*** Data ***
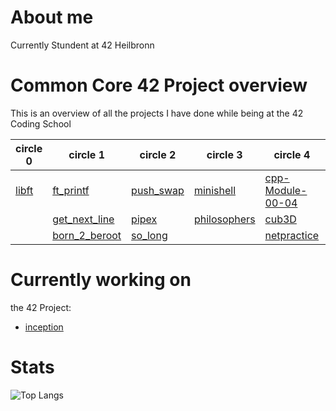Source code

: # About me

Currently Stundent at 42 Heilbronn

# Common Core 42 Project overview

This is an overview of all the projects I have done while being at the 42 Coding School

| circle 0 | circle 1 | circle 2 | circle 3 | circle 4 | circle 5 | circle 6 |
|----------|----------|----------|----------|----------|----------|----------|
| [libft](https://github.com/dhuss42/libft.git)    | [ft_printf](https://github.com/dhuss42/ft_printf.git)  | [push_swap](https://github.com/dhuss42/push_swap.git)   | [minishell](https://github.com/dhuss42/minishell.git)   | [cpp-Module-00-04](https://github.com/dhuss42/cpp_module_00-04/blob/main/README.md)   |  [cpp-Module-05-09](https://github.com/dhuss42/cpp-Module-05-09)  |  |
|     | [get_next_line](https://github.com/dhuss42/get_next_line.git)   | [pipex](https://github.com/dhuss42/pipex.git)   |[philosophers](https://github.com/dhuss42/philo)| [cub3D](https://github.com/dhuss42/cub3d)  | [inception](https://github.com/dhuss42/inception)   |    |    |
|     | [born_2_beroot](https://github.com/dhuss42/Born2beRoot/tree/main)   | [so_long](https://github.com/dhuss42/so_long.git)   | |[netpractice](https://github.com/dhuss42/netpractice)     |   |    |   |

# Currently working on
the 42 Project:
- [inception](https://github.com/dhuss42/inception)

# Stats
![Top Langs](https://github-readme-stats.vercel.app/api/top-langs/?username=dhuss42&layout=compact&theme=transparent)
*** End of Data ***
» Problem to work on: For every line of the entries above that holds "Currently", add one to a tally, and report only the final count.

» Answer box: 2